ASSIGNED TASK.
Reproduce the listing below word for word, with no pictures.

INFORMATION GIVEN.
■ ■ ■ ■ ■

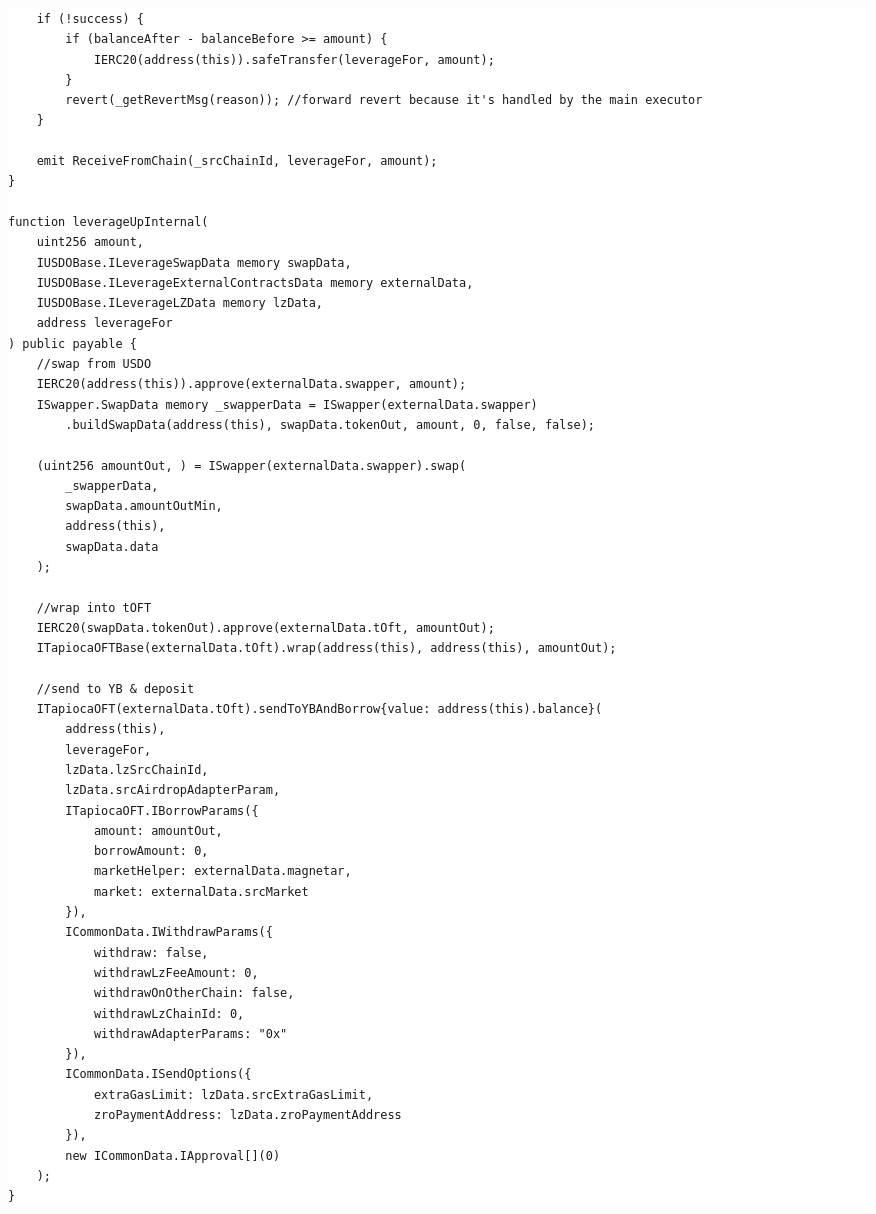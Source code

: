         if (!success) {
            if (balanceAfter - balanceBefore >= amount) {
                IERC20(address(this)).safeTransfer(leverageFor, amount);
            }
            revert(_getRevertMsg(reason)); //forward revert because it's handled by the main executor
        }

        emit ReceiveFromChain(_srcChainId, leverageFor, amount);
    }

    function leverageUpInternal(
        uint256 amount,
        IUSDOBase.ILeverageSwapData memory swapData,
        IUSDOBase.ILeverageExternalContractsData memory externalData,
        IUSDOBase.ILeverageLZData memory lzData,
        address leverageFor
    ) public payable {
        //swap from USDO
        IERC20(address(this)).approve(externalData.swapper, amount);
        ISwapper.SwapData memory _swapperData = ISwapper(externalData.swapper)
            .buildSwapData(address(this), swapData.tokenOut, amount, 0, false, false);

        (uint256 amountOut, ) = ISwapper(externalData.swapper).swap(
            _swapperData,
            swapData.amountOutMin,
            address(this),
            swapData.data
        );

        //wrap into tOFT
        IERC20(swapData.tokenOut).approve(externalData.tOft, amountOut);
        ITapiocaOFTBase(externalData.tOft).wrap(address(this), address(this), amountOut);

        //send to YB & deposit
        ITapiocaOFT(externalData.tOft).sendToYBAndBorrow{value: address(this).balance}(
            address(this),
            leverageFor,
            lzData.lzSrcChainId,
            lzData.srcAirdropAdapterParam,
            ITapiocaOFT.IBorrowParams({
                amount: amountOut,
                borrowAmount: 0,
                marketHelper: externalData.magnetar,
                market: externalData.srcMarket
            }),
            ICommonData.IWithdrawParams({
                withdraw: false,
                withdrawLzFeeAmount: 0,
                withdrawOnOtherChain: false,
                withdrawLzChainId: 0,
                withdrawAdapterParams: "0x"
            }),
            ICommonData.ISendOptions({
                extraGasLimit: lzData.srcExtraGasLimit,
                zroPaymentAddress: lzData.zroPaymentAddress
            }),
            new ICommonData.IApproval[](0)
        );
    }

■ ■ ■ ■ ■

EXERCISE RESULT.
Source code

:         if (!success) {
            if (balanceAfter - balanceBefore >= amount) {
                IERC20(address(this)).safeTransfer(leverageFor, amount);
            }
            revert(_getRevertMsg(reason)); //forward revert because it's handled by the main executor
        }

        emit ReceiveFromChain(_srcChainId, leverageFor, amount);
    }

    function leverageUpInternal(
        uint256 amount,
        IUSDOBase.ILeverageSwapData memory swapData,
        IUSDOBase.ILeverageExternalContractsData memory externalData,
        IUSDOBase.ILeverageLZData memory lzData,
        address leverageFor
    ) public payable {
        //swap from USDO
        IERC20(address(this)).approve(externalData.swapper, amount);
        ISwapper.SwapData memory _swapperData = ISwapper(externalData.swapper)
            .buildSwapData(address(this), swapData.tokenOut, amount, 0, false, false);

        (uint256 amountOut, ) = ISwapper(externalData.swapper).swap(
            _swapperData,
            swapData.amountOutMin,
            address(this),
            swapData.data
        );

        //wrap into tOFT
        IERC20(swapData.tokenOut).approve(externalData.tOft, amountOut);
        ITapiocaOFTBase(externalData.tOft).wrap(address(this), address(this), amountOut);

        //send to YB & deposit
        ITapiocaOFT(externalData.tOft).sendToYBAndBorrow{value: address(this).balance}(
            address(this),
            leverageFor,
            lzData.lzSrcChainId,
            lzData.srcAirdropAdapterParam,
            ITapiocaOFT.IBorrowParams({
                amount: amountOut,
                borrowAmount: 0,
                marketHelper: externalData.magnetar,
                market: externalData.srcMarket
            }),
            ICommonData.IWithdrawParams({
                withdraw: false,
                withdrawLzFeeAmount: 0,
                withdrawOnOtherChain: false,
                withdrawLzChainId: 0,
                withdrawAdapterParams: "0x"
            }),
            ICommonData.ISendOptions({
                extraGasLimit: lzData.srcExtraGasLimit,
                zroPaymentAddress: lzData.zroPaymentAddress
            }),
            new ICommonData.IApproval[](0)
        );
    }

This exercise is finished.